One fourth of the African-American U.S. population's young men between the ages of 21 through 29 are ensnared by the criminal justice system, and within some Native American tribes the figure is said to be much higher.
The USA is perhaps No. 1 - Numero Uno - in the world in regards the number of prisoners caged up in our ever-expanding system, and that is an honor which does us little good.
We have surpassed the USSR, South Africa and other nations in the warehousing and mass-production of felons, and we as a nation see to be on a warpath against peoples of color and lower incomes.
ICOPA-V participants came from many corners of the globe, and there was a vertible rainbow of human hues discussing the pressing need for a greater notion of our mutual humanity, for the actual empowerment of peoples - as opposed to further dispossession of people while permitting institutional and governmental agencies to aggrandize more power and tools with which to lay further havoc upon individuals and communities.

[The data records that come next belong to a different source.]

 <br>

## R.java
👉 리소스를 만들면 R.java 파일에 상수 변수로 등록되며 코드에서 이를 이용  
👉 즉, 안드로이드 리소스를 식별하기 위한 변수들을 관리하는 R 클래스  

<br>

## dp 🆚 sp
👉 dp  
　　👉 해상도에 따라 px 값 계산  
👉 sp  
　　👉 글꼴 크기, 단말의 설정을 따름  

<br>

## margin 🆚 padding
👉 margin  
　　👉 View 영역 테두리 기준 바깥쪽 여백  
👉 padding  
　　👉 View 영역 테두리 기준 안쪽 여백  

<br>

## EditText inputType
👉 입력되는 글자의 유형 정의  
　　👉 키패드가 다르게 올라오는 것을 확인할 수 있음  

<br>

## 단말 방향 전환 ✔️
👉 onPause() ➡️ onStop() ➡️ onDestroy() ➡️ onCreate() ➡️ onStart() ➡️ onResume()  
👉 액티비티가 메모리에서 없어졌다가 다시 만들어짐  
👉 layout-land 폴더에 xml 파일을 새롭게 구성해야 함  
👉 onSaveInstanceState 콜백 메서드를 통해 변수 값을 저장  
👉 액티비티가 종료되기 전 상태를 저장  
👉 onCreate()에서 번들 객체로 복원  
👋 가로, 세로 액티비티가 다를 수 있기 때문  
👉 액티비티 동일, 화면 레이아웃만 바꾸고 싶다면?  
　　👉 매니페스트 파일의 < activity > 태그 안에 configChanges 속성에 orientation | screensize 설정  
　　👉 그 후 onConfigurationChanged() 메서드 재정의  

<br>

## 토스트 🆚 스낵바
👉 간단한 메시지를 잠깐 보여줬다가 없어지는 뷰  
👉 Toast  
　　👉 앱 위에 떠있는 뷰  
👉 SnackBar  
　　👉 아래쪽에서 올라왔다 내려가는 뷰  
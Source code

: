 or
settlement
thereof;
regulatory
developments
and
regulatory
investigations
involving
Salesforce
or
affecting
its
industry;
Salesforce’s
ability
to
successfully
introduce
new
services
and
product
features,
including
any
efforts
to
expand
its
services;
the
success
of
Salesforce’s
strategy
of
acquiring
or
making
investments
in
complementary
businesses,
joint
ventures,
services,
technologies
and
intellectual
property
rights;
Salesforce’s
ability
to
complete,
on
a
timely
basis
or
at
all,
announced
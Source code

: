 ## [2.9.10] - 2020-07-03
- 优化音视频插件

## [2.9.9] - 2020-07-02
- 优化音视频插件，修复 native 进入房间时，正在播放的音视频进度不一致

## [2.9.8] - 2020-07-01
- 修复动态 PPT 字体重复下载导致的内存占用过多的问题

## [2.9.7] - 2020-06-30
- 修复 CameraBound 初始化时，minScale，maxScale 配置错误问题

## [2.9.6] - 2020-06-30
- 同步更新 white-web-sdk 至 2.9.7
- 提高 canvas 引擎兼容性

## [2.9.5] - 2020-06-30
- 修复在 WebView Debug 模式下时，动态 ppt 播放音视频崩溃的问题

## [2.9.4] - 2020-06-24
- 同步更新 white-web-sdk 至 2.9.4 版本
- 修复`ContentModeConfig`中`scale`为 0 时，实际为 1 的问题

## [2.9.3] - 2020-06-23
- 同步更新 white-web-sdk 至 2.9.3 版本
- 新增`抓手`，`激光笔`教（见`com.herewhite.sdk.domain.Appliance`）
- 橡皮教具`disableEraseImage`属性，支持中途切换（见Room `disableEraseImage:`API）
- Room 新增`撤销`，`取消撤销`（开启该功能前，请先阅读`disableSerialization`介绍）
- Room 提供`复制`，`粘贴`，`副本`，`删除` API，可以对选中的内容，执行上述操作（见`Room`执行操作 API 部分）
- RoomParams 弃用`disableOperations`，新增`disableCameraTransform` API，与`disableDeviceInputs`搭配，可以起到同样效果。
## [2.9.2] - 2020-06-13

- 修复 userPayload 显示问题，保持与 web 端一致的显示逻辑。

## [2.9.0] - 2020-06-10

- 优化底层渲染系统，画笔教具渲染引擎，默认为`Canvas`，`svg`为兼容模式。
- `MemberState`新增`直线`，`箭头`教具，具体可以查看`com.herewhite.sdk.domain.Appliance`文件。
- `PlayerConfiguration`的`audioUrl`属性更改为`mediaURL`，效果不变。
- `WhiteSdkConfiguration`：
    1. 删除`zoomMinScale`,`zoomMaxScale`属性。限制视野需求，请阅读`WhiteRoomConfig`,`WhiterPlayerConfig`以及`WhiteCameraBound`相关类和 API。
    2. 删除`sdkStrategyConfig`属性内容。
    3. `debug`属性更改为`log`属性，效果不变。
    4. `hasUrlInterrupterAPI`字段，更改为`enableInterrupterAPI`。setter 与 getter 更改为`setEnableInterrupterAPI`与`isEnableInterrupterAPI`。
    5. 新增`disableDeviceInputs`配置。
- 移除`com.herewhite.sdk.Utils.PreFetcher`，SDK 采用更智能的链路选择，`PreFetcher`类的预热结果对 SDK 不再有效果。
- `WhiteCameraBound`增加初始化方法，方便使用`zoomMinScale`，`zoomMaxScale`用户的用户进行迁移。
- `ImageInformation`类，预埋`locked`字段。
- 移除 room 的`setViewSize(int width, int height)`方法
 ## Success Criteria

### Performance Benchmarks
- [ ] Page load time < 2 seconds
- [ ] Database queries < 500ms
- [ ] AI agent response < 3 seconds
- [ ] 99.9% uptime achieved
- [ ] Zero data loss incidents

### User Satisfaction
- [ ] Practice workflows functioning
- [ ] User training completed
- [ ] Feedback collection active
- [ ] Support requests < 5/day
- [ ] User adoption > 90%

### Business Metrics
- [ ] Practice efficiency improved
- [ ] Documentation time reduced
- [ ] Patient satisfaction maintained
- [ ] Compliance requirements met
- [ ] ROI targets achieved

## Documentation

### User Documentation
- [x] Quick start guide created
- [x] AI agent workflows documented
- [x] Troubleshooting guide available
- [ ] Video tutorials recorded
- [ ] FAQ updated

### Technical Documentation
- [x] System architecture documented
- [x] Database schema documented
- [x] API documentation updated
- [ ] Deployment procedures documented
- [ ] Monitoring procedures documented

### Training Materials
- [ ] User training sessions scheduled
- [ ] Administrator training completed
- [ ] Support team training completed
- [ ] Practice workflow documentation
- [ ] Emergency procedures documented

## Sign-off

Such ideas were addressed by activists, professionals and concerned citizens of diverse lands - from Canada to the USA, Costa Rica, USSR, Norway, Finland and Uganda.
Many of the participants have been laboring at finding ways to abolish the punitive and dehumanizing prison industry for many years, and they have the kind of vigor and vision which once fueled the movement to abolish slavery in our land.
Prisons exist simply because we have not yet learned how to live civilly with one another, because the powerful and elite have not yet learned how to share the globe with the rest of humankind.
The earth does not really belong to any one people or person, nor to those few who have usurped its resoures. If there is truly a Creator, perhaps we are all but caretakers of this lovely planet, and as such responsible for keeping it green and lovely.
The power motives which have kept the wealthy in power and the poor in shackles need to be transformed so that meaningful, creative and positive alternatives can be implemented.
Rev. Kathy Lancaster spoke of restorative justice; Art Solomon, a Native American spiritual adviser from Canada, sang of a life-giving struggle to cleanse the land and humankind of the spiritual pollution which is slowly and surely killing life; and poet Delbert Tibbs beautified the moment whth his caring understanding of our painful road toward a humanizing realization. Groups like the National Interreligious Task Force on Criminal Justice interacted with peace and justice organizations in addressing the barbariy of death penalties, most especially in the last years of the 20th Century.